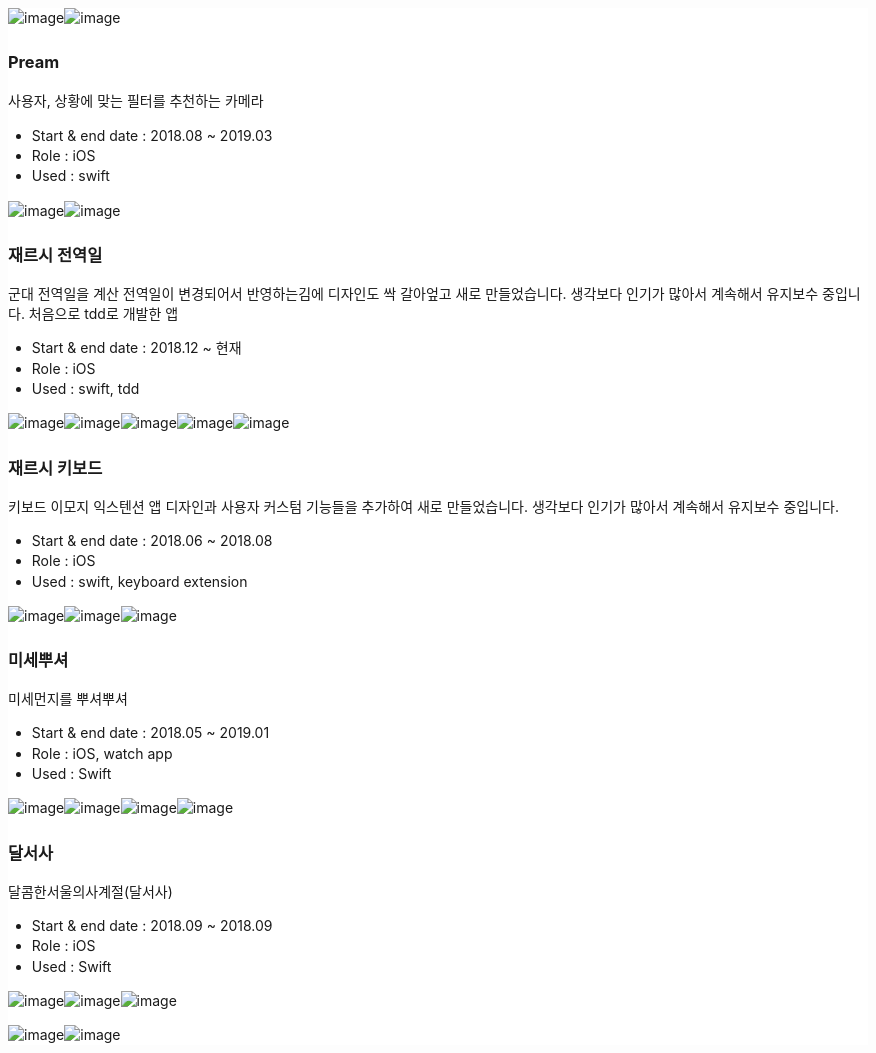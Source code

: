 <img width="400" alt="image" src="https://user-images.githubusercontent.com/13097922/52180603-c2e4f380-282b-11e9-8cdc-d7d4277e59b0.png"><img width="300" alt="image" src="https://user-images.githubusercontent.com/13097922/52180904-fb3a0100-282e-11e9-842f-9fe208009e10.png">

### Pream
사용자, 상황에 맞는 필터를 추천하는 카메라
- Start & end date : 2018.08 ~ 2019.03
- Role : iOS
- Used : swift

<img width="200" alt="image" src="https://user-images.githubusercontent.com/13097922/73519577-cdd56280-4444-11ea-896e-c0aad11d881b.jpeg"><img width="200" alt="image" src="https://user-images.githubusercontent.com/13097922/73519576-cdd56280-4444-11ea-8680-0637e130e1d2.jpeg">

### 재르시 전역일
군대 전역일을 계산
전역일이 변경되어서 반영하는김에 디자인도 싹 갈아엎고 새로 만들었습니다.
생각보다 인기가 많아서 계속해서 유지보수 중입니다.
처음으로 tdd로 개발한 앱
- Start & end date : 2018.12 ~ 현재
- Role : iOS
- Used : swift, tdd

<img width="200" alt="image" src="https://github.com/JeaSungLEE/resume/blob/master/IMAGE/jercyEnd1.png"><img width="200" alt="image" src="https://github.com/JeaSungLEE/resume/blob/master/IMAGE/jercyEnd2.png"><img width="200" alt="image" src="https://github.com/JeaSungLEE/resume/blob/master/IMAGE/jercyEnd3.png"><img width="200" alt="image" src="https://github.com/JeaSungLEE/resume/blob/master/IMAGE/jercyEnd4.png"><img width="200" alt="image" src="https://github.com/JeaSungLEE/resume/blob/master/IMAGE/jercyEnd5.png">

### 재르시 키보드
키보드 이모지 익스텐션 앱
디자인과 사용자 커스텀 기능들을 추가하여 새로 만들었습니다.
생각보다 인기가 많아서 계속해서 유지보수 중입니다.
- Start & end date : 2018.06 ~ 2018.08
- Role : iOS
- Used : swift, keyboard extension

<img width="200" alt="image" src="https://github.com/JeaSungLEE/resume/blob/master/IMAGE/keyboard1.jpg"><img width="200" alt="image" src="https://github.com/JeaSungLEE/resume/blob/master/IMAGE/keyboard2.jpg"><img width="200" alt="image" src="https://github.com/JeaSungLEE/resume/blob/master/IMAGE/keyboard3.jpg">

### 미세뿌셔
미세먼지를 뿌셔뿌셔
- Start & end date : 2018.05 ~ 2019.01
- Role : iOS, watch app
- Used : Swift

<img width="200" alt="image" src="https://user-images.githubusercontent.com/13097922/50271056-dd7b2d00-0476-11e9-8a7f-3439046e82ac.jpg"><img width="200" alt="image" src="https://user-images.githubusercontent.com/13097922/50271055-dd7b2d00-0476-11e9-9b5f-e7d830d345bf.jpg"><img width="200" alt="image" src="https://user-images.githubusercontent.com/13097922/50271054-dd7b2d00-0476-11e9-8188-80626a5096ef.jpg"><img width="200" alt="image" src="https://user-images.githubusercontent.com/13097922/50271053-dd7b2d00-0476-11e9-9f8f-ab0bb898d583.jpg">


### 달서사
달콤한서울의사계절(달서사)
- Start & end date : 2018.09 ~ 2018.09
- Role : iOS
- Used : Swift

<img width="200" alt="image" src="https://user-images.githubusercontent.com/13097922/46258197-464eab00-c501-11e8-8cbe-3dda1d0487e8.png"><img width="200" alt="image" src="https://user-images.githubusercontent.com/13097922/46258191-346d0800-c501-11e8-87b1-b527e426f6e6.png"><img width="200" alt="image" src="https://user-images.githubusercontent.com/13097922/46258194-3c2cac80-c501-11e8-84ec-baecbc9ed5c9.png">

<img width="200" alt="image" src="https://user-images.githubusercontent.com/13097922/46258179-ff60b580-c500-11e8-9999-f46cf4b273d2.gif"><img width="200" alt="image" src="https://user-images.githubusercontent.com/13097922/46258180-ff60b580-c500-11e8-9d16-9df4a981da52.gif">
= = = = =
WHAT TO DO -> Transcribe all the entries precisely. Do not include any picture.

WRITTEN SOLUTION ->
Source code

: <img width="400" alt="image" src="https://user-images.githubusercontent.com/13097922/52180603-c2e4f380-282b-11e9-8cdc-d7d4277e59b0.png"><img width="300" alt="image" src="https://user-images.githubusercontent.com/13097922/52180904-fb3a0100-282e-11e9-842f-9fe208009e10.png">

### Pream
사용자, 상황에 맞는 필터를 추천하는 카메라
- Start & end date : 2018.08 ~ 2019.03
- Role : iOS
- Used : swift

<img width="200" alt="image" src="https://user-images.githubusercontent.com/13097922/73519577-cdd56280-4444-11ea-896e-c0aad11d881b.jpeg"><img width="200" alt="image" src="https://user-images.githubusercontent.com/13097922/73519576-cdd56280-4444-11ea-8680-0637e130e1d2.jpeg">

### 재르시 전역일
군대 전역일을 계산
전역일이 변경되어서 반영하는김에 디자인도 싹 갈아엎고 새로 만들었습니다.
생각보다 인기가 많아서 계속해서 유지보수 중입니다.
처음으로 tdd로 개발한 앱
- Start & end date : 2018.12 ~ 현재
- Role : iOS
- Used : swift, tdd

<img width="200" alt="image" src="https://github.com/JeaSungLEE/resume/blob/master/IMAGE/jercyEnd1.png"><img width="200" alt="image" src="https://github.com/JeaSungLEE/resume/blob/master/IMAGE/jercyEnd2.png"><img width="200" alt="image" src="https://github.com/JeaSungLEE/resume/blob/master/IMAGE/jercyEnd3.png"><img width="200" alt="image" src="https://github.com/JeaSungLEE/resume/blob/master/IMAGE/jercyEnd4.png"><img width="200" alt="image" src="https://github.com/JeaSungLEE/resume/blob/master/IMAGE/jercyEnd5.png">

### 재르시 키보드
키보드 이모지 익스텐션 앱
디자인과 사용자 커스텀 기능들을 추가하여 새로 만들었습니다.
생각보다 인기가 많아서 계속해서 유지보수 중입니다.
- Start & end date : 2018.06 ~ 2018.08
- Role : iOS
- Used : swift, keyboard extension

<img width="200" alt="image" src="https://github.com/JeaSungLEE/resume/blob/master/IMAGE/keyboard1.jpg"><img width="200" alt="image" src="https://github.com/JeaSungLEE/resume/blob/master/IMAGE/keyboard2.jpg"><img width="200" alt="image" src="https://github.com/JeaSungLEE/resume/blob/master/IMAGE/keyboard3.jpg">

### 미세뿌셔
미세먼지를 뿌셔뿌셔
- Start & end date : 2018.05 ~ 2019.01
- Role : iOS, watch app
- Used : Swift

<img width="200" alt="image" src="https://user-images.githubusercontent.com/13097922/50271056-dd7b2d00-0476-11e9-8a7f-3439046e82ac.jpg"><img width="200" alt="image" src="https://user-images.githubusercontent.com/13097922/50271055-dd7b2d00-0476-11e9-9b5f-e7d830d345bf.jpg"><img width="200" alt="image" src="https://user-images.githubusercontent.com/13097922/50271054-dd7b2d00-0476-11e9-8188-80626a5096ef.jpg"><img width="200" alt="image" src="https://user-images.githubusercontent.com/13097922/50271053-dd7b2d00-0476-11e9-9f8f-ab0bb898d583.jpg">


### 달서사
달콤한서울의사계절(달서사)
- Start & end date : 2018.09 ~ 2018.09
- Role : iOS
- Used : Swift

<img width="200" alt="image" src="https://user-images.githubusercontent.com/13097922/46258197-464eab00-c501-11e8-8cbe-3dda1d0487e8.png"><img width="200" alt="image" src="https://user-images.githubusercontent.com/13097922/46258191-346d0800-c501-11e8-87b1-b527e426f6e6.png"><img width="200" alt="image" src="https://user-images.githubusercontent.com/13097922/46258194-3c2cac80-c501-11e8-84ec-baecbc9ed5c9.png">

<img width="200" alt="image" src="https://user-images.githubusercontent.com/13097922/46258179-ff60b580-c500-11e8-9999-f46cf4b273d2.gif"><img width="200" alt="image" src="https://user-images.githubusercontent.com/13097922/46258180-ff60b580-c500-11e8-9d16-9df4a981da52.gif">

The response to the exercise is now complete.